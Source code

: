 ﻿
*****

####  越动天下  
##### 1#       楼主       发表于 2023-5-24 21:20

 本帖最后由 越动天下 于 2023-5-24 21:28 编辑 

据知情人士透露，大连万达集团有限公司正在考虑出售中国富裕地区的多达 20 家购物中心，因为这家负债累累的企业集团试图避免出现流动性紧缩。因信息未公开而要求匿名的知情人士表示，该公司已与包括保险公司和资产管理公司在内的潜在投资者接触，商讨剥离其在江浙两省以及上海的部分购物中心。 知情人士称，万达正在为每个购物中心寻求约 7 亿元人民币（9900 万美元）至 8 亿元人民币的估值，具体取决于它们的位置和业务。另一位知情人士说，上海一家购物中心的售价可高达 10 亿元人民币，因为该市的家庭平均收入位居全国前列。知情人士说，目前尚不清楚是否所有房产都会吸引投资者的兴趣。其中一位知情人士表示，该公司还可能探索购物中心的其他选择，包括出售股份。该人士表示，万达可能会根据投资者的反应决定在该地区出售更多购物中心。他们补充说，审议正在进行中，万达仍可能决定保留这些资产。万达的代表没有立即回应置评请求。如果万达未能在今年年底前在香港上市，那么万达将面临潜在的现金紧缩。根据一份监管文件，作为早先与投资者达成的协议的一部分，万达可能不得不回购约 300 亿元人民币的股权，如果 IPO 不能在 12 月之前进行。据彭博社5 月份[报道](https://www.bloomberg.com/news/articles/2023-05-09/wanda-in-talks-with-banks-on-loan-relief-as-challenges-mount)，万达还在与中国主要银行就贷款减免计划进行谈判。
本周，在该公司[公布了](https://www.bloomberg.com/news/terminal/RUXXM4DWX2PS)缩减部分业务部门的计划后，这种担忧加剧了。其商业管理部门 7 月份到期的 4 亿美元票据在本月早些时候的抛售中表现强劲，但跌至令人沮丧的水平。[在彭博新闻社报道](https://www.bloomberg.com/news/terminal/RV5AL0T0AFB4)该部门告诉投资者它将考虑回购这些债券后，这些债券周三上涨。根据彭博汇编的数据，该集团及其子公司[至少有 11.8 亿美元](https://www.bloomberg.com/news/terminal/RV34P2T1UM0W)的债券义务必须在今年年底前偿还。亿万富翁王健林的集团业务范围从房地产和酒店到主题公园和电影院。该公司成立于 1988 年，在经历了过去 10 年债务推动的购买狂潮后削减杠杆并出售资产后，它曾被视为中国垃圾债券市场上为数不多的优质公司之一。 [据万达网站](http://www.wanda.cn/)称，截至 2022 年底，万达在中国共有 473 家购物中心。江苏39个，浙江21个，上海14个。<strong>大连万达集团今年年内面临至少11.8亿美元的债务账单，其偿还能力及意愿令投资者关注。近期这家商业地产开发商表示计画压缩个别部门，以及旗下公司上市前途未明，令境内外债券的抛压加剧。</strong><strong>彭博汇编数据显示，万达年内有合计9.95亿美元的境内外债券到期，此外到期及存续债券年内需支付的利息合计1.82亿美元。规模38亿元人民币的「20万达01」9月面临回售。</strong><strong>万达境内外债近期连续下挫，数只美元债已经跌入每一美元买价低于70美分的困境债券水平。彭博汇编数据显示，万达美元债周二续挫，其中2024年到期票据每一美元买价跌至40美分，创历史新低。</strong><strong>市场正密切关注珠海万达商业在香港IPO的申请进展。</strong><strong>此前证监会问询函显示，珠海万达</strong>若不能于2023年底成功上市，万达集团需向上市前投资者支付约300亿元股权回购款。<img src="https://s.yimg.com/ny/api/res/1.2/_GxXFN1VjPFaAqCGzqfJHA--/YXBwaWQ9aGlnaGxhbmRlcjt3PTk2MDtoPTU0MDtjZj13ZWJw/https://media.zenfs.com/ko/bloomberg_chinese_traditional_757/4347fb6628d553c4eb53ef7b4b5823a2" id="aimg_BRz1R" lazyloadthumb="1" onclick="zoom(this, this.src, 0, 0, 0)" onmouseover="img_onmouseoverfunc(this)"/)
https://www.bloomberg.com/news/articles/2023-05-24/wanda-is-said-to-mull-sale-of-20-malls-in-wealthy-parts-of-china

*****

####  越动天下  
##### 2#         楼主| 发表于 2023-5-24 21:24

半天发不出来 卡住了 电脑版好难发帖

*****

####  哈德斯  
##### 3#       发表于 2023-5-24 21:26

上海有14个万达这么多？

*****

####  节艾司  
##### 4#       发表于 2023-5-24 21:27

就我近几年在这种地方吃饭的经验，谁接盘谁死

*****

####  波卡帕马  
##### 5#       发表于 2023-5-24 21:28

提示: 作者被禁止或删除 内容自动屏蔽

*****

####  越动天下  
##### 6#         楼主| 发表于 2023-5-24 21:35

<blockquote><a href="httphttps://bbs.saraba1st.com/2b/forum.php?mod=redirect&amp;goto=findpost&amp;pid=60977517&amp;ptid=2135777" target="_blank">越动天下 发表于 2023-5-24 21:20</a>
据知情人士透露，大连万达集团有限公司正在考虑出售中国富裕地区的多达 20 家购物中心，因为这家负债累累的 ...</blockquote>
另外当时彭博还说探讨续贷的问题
□ □ □ □ □
The answer consists only of the lines from the one containing "发表于 2023-5-24 21:20</a>" to the end of the records, each written out exactly.

• Task response:
<blockquote><a href="httphttps://bbs.saraba1st.com/2b/forum.php?mod=redirect&amp;goto=findpost&amp;pid=60977517&amp;ptid=2135777" target="_blank">越动天下 发表于 2023-5-24 21:20</a>
据知情人士透露，大连万达集团有限公司正在考虑出售中国富裕地区的多达 20 家购物中心，因为这家负债累累的 ...</blockquote>
另外当时彭博还说探讨续贷的问题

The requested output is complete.